PROBLEM REQUIREMENTS » Give the number of lines in the following entries that contain the word "odel", with nothing added.

══ GIVEN DATA ══

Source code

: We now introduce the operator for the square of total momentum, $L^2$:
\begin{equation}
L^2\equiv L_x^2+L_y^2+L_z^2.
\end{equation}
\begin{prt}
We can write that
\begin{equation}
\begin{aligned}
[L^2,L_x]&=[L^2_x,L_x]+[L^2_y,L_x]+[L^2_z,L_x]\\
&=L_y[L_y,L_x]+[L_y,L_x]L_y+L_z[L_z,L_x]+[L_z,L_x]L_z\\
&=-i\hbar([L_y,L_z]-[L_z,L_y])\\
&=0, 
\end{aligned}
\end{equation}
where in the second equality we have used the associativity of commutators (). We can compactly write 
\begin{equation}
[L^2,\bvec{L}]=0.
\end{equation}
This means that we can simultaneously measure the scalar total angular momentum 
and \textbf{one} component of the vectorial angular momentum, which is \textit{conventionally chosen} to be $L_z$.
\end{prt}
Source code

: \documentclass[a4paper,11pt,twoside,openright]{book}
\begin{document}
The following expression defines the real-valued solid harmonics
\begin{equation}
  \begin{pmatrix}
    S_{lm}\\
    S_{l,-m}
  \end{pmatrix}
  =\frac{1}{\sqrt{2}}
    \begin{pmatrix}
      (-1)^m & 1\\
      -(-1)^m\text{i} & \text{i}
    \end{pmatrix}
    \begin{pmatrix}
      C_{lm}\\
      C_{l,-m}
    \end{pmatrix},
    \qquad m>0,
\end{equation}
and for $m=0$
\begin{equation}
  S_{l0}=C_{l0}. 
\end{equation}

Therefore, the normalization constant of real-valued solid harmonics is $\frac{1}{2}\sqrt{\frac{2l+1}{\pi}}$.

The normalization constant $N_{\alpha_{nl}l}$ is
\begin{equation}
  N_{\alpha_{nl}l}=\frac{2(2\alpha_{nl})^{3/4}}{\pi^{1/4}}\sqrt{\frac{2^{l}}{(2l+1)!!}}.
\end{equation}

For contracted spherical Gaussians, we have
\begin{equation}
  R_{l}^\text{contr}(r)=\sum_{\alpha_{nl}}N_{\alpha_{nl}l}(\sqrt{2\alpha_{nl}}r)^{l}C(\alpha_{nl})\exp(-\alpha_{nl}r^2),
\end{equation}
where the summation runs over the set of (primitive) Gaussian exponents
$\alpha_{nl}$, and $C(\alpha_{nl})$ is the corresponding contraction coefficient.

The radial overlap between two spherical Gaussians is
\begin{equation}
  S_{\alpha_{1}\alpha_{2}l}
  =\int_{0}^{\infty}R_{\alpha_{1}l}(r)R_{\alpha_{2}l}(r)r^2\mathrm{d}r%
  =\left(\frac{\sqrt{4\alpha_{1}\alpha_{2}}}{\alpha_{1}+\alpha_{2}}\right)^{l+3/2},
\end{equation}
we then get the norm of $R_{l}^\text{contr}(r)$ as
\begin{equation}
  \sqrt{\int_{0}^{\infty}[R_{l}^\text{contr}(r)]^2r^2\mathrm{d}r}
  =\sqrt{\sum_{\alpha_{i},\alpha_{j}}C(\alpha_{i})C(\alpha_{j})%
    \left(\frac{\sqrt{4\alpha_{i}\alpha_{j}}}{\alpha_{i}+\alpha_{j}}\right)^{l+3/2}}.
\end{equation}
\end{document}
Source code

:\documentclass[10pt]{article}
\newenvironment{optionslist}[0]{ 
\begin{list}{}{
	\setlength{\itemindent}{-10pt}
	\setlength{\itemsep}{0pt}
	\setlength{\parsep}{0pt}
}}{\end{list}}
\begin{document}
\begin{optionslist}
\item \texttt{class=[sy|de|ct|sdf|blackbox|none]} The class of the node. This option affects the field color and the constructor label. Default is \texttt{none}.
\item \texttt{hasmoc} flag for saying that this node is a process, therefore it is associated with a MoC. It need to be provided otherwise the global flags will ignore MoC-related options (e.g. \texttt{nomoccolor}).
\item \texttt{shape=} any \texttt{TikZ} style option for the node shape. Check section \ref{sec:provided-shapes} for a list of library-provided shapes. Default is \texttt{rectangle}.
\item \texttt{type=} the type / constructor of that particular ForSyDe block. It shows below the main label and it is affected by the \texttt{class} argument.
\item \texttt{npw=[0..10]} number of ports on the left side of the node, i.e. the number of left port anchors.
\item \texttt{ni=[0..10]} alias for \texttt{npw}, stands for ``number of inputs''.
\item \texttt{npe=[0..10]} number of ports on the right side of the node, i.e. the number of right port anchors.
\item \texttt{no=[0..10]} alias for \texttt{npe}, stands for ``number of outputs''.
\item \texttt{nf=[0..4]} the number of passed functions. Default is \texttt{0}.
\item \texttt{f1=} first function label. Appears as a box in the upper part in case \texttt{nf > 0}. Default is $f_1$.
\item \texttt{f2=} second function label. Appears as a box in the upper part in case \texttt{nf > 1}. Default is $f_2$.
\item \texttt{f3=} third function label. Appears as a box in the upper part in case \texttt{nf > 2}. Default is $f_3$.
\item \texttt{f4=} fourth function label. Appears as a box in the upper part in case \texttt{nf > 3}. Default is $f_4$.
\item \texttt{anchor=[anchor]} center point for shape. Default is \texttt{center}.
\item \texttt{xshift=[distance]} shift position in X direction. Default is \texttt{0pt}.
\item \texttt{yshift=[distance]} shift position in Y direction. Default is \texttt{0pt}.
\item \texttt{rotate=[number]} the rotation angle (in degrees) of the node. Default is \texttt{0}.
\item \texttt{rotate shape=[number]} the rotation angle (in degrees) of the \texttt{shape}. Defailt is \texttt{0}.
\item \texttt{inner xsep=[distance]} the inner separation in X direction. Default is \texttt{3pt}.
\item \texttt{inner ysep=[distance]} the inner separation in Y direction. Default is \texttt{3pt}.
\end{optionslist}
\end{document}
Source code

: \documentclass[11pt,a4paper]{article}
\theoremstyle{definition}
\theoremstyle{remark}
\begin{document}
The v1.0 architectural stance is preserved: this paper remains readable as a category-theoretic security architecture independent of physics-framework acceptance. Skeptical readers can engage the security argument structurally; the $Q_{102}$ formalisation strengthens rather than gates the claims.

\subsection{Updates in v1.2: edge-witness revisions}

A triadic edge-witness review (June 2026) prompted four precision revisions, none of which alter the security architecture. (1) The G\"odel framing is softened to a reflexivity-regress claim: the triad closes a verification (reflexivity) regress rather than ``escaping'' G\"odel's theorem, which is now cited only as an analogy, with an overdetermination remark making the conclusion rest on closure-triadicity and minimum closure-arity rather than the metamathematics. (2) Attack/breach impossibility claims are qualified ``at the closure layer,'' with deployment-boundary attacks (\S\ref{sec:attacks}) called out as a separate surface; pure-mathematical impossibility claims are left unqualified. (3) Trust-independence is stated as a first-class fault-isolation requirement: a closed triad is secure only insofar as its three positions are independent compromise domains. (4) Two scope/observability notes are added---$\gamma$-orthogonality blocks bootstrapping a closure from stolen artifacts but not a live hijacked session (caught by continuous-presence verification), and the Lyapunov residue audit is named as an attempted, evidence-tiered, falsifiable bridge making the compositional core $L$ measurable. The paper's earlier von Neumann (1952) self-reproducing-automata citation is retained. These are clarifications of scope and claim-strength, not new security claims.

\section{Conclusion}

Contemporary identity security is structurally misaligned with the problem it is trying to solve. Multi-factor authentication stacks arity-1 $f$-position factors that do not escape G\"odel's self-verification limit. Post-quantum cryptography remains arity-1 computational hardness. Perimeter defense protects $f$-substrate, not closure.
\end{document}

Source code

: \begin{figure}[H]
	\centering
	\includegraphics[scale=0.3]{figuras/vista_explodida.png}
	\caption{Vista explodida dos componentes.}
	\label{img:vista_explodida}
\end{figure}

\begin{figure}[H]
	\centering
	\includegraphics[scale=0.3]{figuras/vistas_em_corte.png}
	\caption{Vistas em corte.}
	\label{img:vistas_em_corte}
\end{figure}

═══

RESULT » 2